Jungkook'la aynı evi paylaşmayı sevmiştim. Bunu o kadar sevmiştim ki Jungkook'u kendime bağlama büyüsü bile yapmak istemiştim.
Çok şükür ki daha o kadar delirmemiştim.
Sonuç olarak koskoca bir haftanın sonunda nihayet ikimiz de daha iyiydik ve okula gitmeye karar verebilmiştik.
Üniversite derslerimi aksatmıştım ama projelerimi tamamladığım için kafam biraz daha rahattı. Okuldan tanıdığım ve aynı dersleri aldığımız birkaç kişiden de gitmediğim günlerin notlarını almış ve boş zamanlarımda ders çalışmıştım.
O yüzden aşırı açığım olduğunu düşünmüyordum.
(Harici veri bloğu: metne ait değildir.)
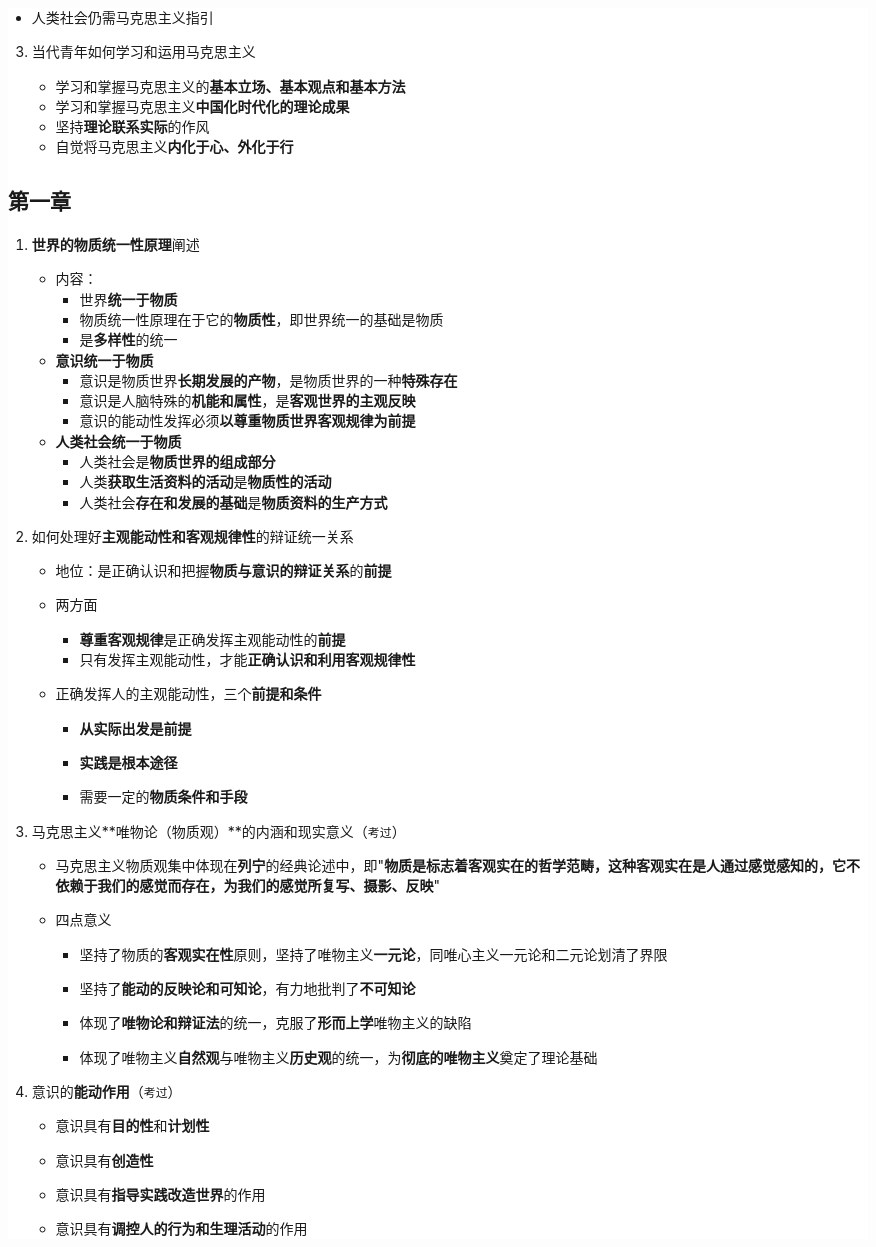    - 人类社会仍需马克思主义指引

3. 当代青年如何学习和运用马克思主义

   * 学习和掌握马克思主义的**基本立场、基本观点和基本方法**
   * 学习和掌握马克思主义**中国化时代化的理论成果**
   * 坚持**理论联系实际**的作风
   * 自觉将马克思主义**内化于心、外化于行**

## 第一章

1. **世界的物质统一性原理**阐述
   * 内容：
     * 世界**统一于物质**
     * 物质统一性原理在于它的**物质性**，即世界统一的基础是物质
     * 是**多样性**的统一
   * **意识统一于物质**
     * 意识是物质世界**长期发展的产物**，是物质世界的一种**特殊存在**
     * 意识是人脑特殊的**机能和属性**，是**客观世界的主观反映**
     * 意识的能动性发挥必须**以尊重物质世界客观规律为前提**
   * **人类社会统一于物质**
     * 人类社会是**物质世界的组成部分**
     * 人类**获取生活资料的活动**是**物质性的活动**
     * 人类社会**存在和发展的基础**是**物质资料的生产方式**
2. 如何处理好**主观能动性和客观规律性**的辩证统一关系
   - 地位：是正确认识和把握**物质与意识的辩证关系**的**前提**
   - 两方面
     - **尊重客观规律**是正确发挥主观能动性的**前提**
     - 只有发挥主观能动性，才能**正确认识和利用客观规律性**

   - 正确发挥人的主观能动性，三个**前提和条件**

     - **从实际出发是前提**

     - **实践是根本途径**

     - 需要一定的**物质条件和手段**
3. 马克思主义**唯物论（物质观）**的内涵和现实意义（`考过`）

   - 马克思主义物质观集中体现在**列宁**的经典论述中，即"**物质是标志着客观实在的哲学范畴，这种客观实在是人通过感觉感知的，它不依赖于我们的感觉而存在，为我们的感觉所复写、摄影、反映**"

   - 四点意义
     - 坚持了物质的**客观实在性**原则，坚持了唯物主义**一元论**，同唯心主义一元论和二元论划清了界限

     - 坚持了**能动的反映论和可知论**，有力地批判了**不可知论**

     - 体现了**唯物论和辩证法**的统一，克服了**形而上学**唯物主义的缺陷

     - 体现了唯物主义**自然观**与唯物主义**历史观**的统一，为**彻底的唯物主义**奠定了理论基础
4. 意识的**能动作用**（`考过`）

   - 意识具有**目的性**和**计划性**

   - 意识具有**创造性**

   - 意识具有**指导实践改造世界**的作用

   - 意识具有**调控人的行为和生理活动**的作用

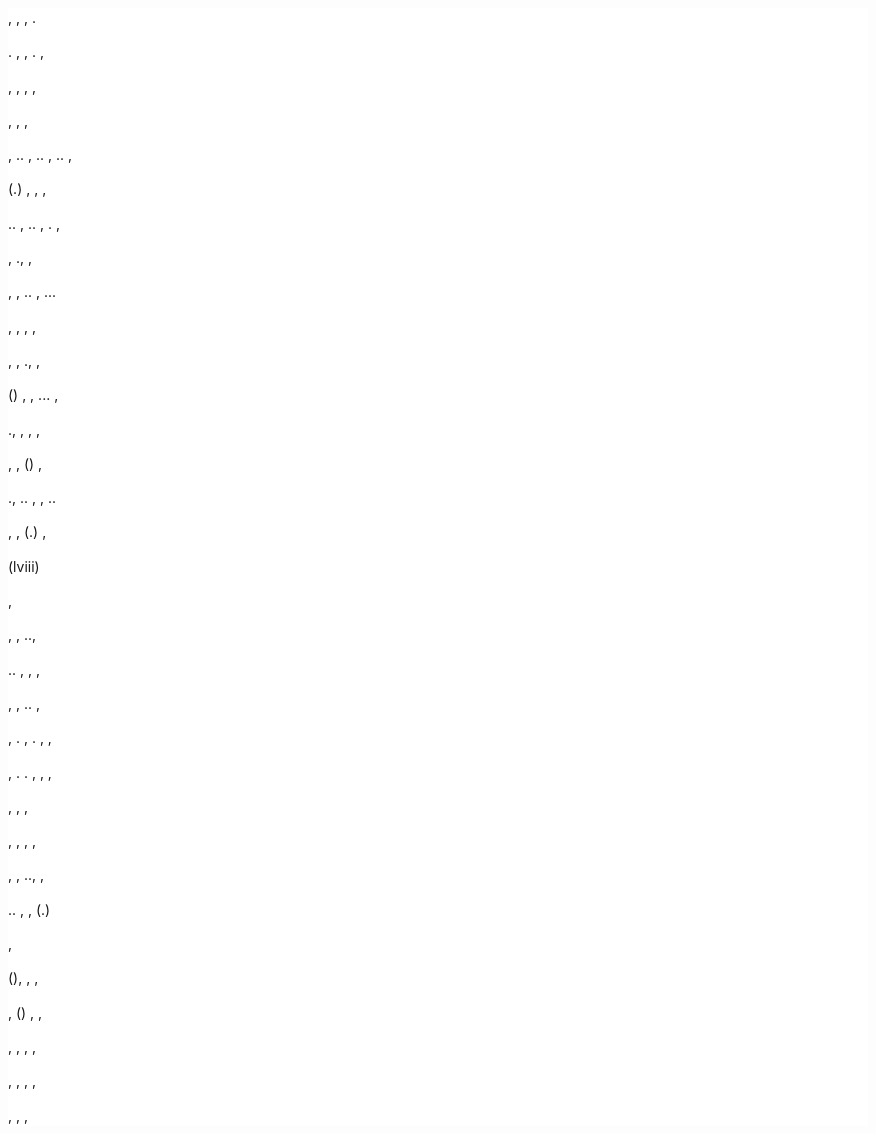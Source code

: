 , , , .

. , , . ,

, , , ,

, , ,

, .. , .. , .. ,

(.) , , ,

.. , .. , . ,

, ., ,

, , .. , ...

, , , ,

, , ., ,

() , , ... ,

., , , ,

, , () ,

., .. , , ..

, , (.) ,

(lviii)

,

, , ..,

.. , , ,

, , .. ,

, . , . , ,

, . . , , ,

, , ,

, , , ,

, , .., ,

.. , , (.)

,

(), , ,

, () , ,

, , , ,

, , , ,

, , ,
Düzenli ders çalışan biri olduğum için kaçırdığım dersler bana fazla zorluk çıkarmıyordu. Bu dönemin konularını üstten bir kere bitirmiştim zaten.
Okula Jungkook'la birlikte gelmiştim fakat sonradan benim dersliğime gitmem gerektiği için ayrılmıştık ve şu an kendisinin nerde olduğunu bilmiyordum. Ben ise kampüsün bahçesinde oturmuş kaçırdığım konuların tekrarını yapıyordum.
Şu bir haftanın mutluluğu vardı hala üstümde. O yüzden ders çalışmak bile ayrı güzel geliyordu.
Yakınımdan gelen tanıdık bir alfa kokusuyla kaşlarım çatılırken üzerime düşen gölgeyle birlikte bakışlarımı dibimde dikilen Bogum'a çevirdim. Elini hafif kaldırarak gülümsemiş ve sevimli bir şekilde "Selam." demişti.
Aşırı mutluydum ve şu an moralimi bozmasını hiç istemiyordum.
Bu yüzden de gözlerimi devirip onu görmezden gelerek etrafa yaydığım eşyalarımı toplamaya başlamış ve bu sırada da "Seninle hiç uğraşamam şu an Park Bogum." demiştim umursamaz ve soğuk bir ses tonuyla. Yüzümde mimik oynamıyordu. Bu çocuğa ısınamıyordum. Bu durumda Jungkook'un da etkisi vardı elbette ama kendim de ısınamıyordum bir türlü. Dediğim gibi negatif bir enerjisi vardı, sanki gözleri nereye değerse kötülük oraya dağılacak gibiydi.
Söylediklerimden sonra hayretle gülmüş ve eliyle dudağının kenarını kaşırken "Sakin ol. Sadece konuşmak istemiştim. Ne bu agresiflik?" demişti alaylı bir ses tonuyla.
Biz de çok hevesliydik zaten seninle konuşmaya.
Kollarımı çaprazlarken derin bir nefes alarak "Konuşacak bir konumuz yok bizim. Kendi safına adam arıyorsan benden uzak dur. Senin safına geçmeyi düşünmüyorum." demiştim.
Dudaklarını birbirine bastırarak gülerken yanımıza doğru gelen Doyeon kollarını iki yana açmış ve "Vay canına, şu işe bak ki gözde alfamız da buradaymış." demişti gülümseyerek.
Onun da gelmesiyle iyice bunalırken onları umursamayarak Doyeon'un yanından geçip gitmeyi planlamıştım fakat Doyeon kolumdan tutup beni durdurduğunda dişlerimi sıkarak bekledim. Keskin gözleri gözlerime değerken "Eğer bugün okuldan sonra bizimle gelirsen neden bizim safımızda olman gerektiğini ve Jungkook'un gerçek yüzünü sana gösteririz." Demişti.
Jungkook'un gerçek yüzü mü? Hadi ama bu tür şeyler artık klişe değil miydi? Yeni taktikler denemeleri lazımdı. Şayet şu bir haftada Jungkook'u onlardan daha iyi tanıdığıma yemin edebilirdim. Yaptıkları güç savaşında da her şeyin karşılıklı olduğuna emindim. Jungkook bir şeyler yapmışsa bile bu, onlar hak ettiği için yaşanmıştır.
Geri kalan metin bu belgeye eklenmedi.